A typical design of a transformer balun will simply use a symmetric transformer, with the primary and secondary leads oriented collinearly, as shown in the single-turn transformer in the lower right drawing of Figure 3-4. This is typically acceptable in low-frequency applications where transformers and transformer baluns use many turns and large center-tap capacitors can be used to balance the secondary. As described previously, W-band designs typically require single-turn coils to achieve sufficiently high self-resonant frequencies. In this case, the 180-degree orientation results in half of the secondary coil coupling to the grounded half of the primary, and the other half of the secondary coil coupling to the driven half of the primary. Such an asymmetry from the secondary coil’s perspective limits the achievable CMRR for 180-degree oriented transformer baluns if center-tap capacitance cannot be made infinite.
The concept of the asymmetric or rotated transformer balun is that it attempts to equalize the coupling between the primary and secondary coils such that—on the net—each symmetric half of the secondary coil couples to substantially similar parts of the primary coil. Here “on the net,” means that if you consider some average apparent coupling and impedance between the primary and secondary coils (by considering, for example, the coupling between many small parallel segments of wire), then the calculation should give the same result for both symmetric halves of the secondary coil.
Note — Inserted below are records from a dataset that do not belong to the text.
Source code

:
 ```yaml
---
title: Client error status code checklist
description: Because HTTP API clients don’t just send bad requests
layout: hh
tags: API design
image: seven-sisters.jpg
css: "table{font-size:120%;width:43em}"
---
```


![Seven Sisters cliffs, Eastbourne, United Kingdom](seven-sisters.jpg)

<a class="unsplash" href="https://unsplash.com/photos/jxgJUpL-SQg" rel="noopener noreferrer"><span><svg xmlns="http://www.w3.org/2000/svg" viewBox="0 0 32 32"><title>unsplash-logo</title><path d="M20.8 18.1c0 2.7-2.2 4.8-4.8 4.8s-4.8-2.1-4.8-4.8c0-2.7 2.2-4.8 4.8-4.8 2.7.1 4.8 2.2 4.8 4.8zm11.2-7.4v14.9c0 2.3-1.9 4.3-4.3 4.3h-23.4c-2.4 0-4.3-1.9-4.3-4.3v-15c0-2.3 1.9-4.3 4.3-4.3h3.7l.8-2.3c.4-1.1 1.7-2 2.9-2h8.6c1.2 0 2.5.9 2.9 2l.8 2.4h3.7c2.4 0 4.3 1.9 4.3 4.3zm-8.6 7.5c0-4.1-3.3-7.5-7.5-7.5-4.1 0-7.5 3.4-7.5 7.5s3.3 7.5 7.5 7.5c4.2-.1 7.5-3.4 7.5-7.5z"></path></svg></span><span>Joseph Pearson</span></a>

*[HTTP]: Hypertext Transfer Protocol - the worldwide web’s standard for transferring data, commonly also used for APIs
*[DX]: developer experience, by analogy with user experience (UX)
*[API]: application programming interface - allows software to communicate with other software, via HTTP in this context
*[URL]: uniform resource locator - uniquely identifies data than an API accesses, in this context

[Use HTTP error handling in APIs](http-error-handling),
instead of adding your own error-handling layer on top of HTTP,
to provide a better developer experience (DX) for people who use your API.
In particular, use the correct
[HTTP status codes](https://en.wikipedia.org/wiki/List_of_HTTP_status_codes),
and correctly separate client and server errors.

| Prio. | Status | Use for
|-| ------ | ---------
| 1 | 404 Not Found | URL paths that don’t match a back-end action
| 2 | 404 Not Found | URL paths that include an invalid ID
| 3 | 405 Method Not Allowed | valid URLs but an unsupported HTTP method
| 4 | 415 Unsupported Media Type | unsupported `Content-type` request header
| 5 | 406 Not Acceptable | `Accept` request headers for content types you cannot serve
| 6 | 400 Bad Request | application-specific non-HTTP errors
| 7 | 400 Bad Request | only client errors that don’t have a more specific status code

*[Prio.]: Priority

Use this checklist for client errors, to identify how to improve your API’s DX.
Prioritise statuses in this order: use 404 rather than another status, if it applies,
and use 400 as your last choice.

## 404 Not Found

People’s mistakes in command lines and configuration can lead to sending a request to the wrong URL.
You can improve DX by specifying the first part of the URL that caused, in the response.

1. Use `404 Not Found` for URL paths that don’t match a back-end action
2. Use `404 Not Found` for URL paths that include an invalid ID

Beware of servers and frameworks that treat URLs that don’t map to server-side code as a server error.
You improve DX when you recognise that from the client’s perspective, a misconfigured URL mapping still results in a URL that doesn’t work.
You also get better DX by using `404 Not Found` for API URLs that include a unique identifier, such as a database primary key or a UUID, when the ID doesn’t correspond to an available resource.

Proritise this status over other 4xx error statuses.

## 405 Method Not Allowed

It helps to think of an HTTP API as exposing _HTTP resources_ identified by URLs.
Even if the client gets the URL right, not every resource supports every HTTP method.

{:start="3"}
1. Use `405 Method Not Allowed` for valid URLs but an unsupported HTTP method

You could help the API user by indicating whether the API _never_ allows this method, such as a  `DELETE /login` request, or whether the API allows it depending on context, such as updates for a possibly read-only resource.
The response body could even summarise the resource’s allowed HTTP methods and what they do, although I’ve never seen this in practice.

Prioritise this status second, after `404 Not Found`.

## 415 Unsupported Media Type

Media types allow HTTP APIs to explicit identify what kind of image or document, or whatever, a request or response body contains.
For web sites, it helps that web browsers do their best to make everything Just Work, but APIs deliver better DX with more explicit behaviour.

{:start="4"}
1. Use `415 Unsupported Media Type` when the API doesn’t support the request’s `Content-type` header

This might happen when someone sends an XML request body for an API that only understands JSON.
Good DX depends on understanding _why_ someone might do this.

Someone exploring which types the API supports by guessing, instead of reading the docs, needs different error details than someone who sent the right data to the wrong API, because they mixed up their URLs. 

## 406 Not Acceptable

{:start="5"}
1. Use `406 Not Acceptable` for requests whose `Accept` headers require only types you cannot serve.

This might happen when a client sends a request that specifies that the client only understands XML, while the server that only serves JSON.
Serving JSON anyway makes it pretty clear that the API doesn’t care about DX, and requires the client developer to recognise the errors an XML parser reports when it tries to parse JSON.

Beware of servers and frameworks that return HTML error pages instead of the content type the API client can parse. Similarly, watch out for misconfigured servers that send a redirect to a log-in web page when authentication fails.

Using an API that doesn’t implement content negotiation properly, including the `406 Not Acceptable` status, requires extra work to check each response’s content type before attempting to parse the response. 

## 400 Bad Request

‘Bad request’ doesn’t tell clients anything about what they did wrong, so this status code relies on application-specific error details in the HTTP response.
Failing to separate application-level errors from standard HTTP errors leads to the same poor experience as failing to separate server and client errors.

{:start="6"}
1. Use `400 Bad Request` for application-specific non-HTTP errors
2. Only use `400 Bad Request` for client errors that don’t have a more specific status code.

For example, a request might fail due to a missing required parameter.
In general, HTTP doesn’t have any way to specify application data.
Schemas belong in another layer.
In practice, a numerical field solver is used, and this and the following argument are provided only for intuition, which can help inform what to try modeling in the simulator.

Figure 3-2: Diagram of single-turn asymmetric concentric single turn transformer balun
To see why rotating the two coils with respect to one another can improve CMRR, consider the drawing of a single-turn asymmetric (90-degree) transformer balun in Figure 3-2. The primary coil is grounded on one lead and is driven by some higher impedance on its other lead (for example a 50Ω transmission line). Then due to approximately uniform shunt capacitance and series inductance along the coil, the impedance to ground of any point along the primary coil is a decreasing function as the coil is traversed from the driven lead to the grounded lead.

To simplify this complicated and unknown impedance relationship, suppose we segment it into just two parts: the upper half (A', C' segments) of the primary coil is substantially higher impedance than the lower half (D', B') due to the asymmetric lead impedances. Also, due only to proximity, the majority of the coupling between primary and secondary occurs between corresponding lettered segments: A couples to A', B to B', and so on. Coupling is both inductive and capacitive and can be adjusted by changing, for example, the widths of the traces and their relative position or overlap. This implies that the left half of the secondary coil (C, D) couples to one higher impedance segment (C') and to one lower impedance segment (D'). Similarly, the right half of the secondary coil (A, B) couples to one higher impedance segment (A') and one lower impedance segment (B'). This similarity is an intuitive explanation of the improvement in CMRR that can be achieved with a rotated structure compared to a symmetric (180-degee) transformer balun. In the symmetric balun, one half of the secondary is coupled to two low-impedance segments of the primary, and the other symmetric half of the secondary is coupled to two higher-impedance segments of the primary. Such a difference will require more center-tap capacitance to balance the differential output, as will be shown in simulations described in the next section.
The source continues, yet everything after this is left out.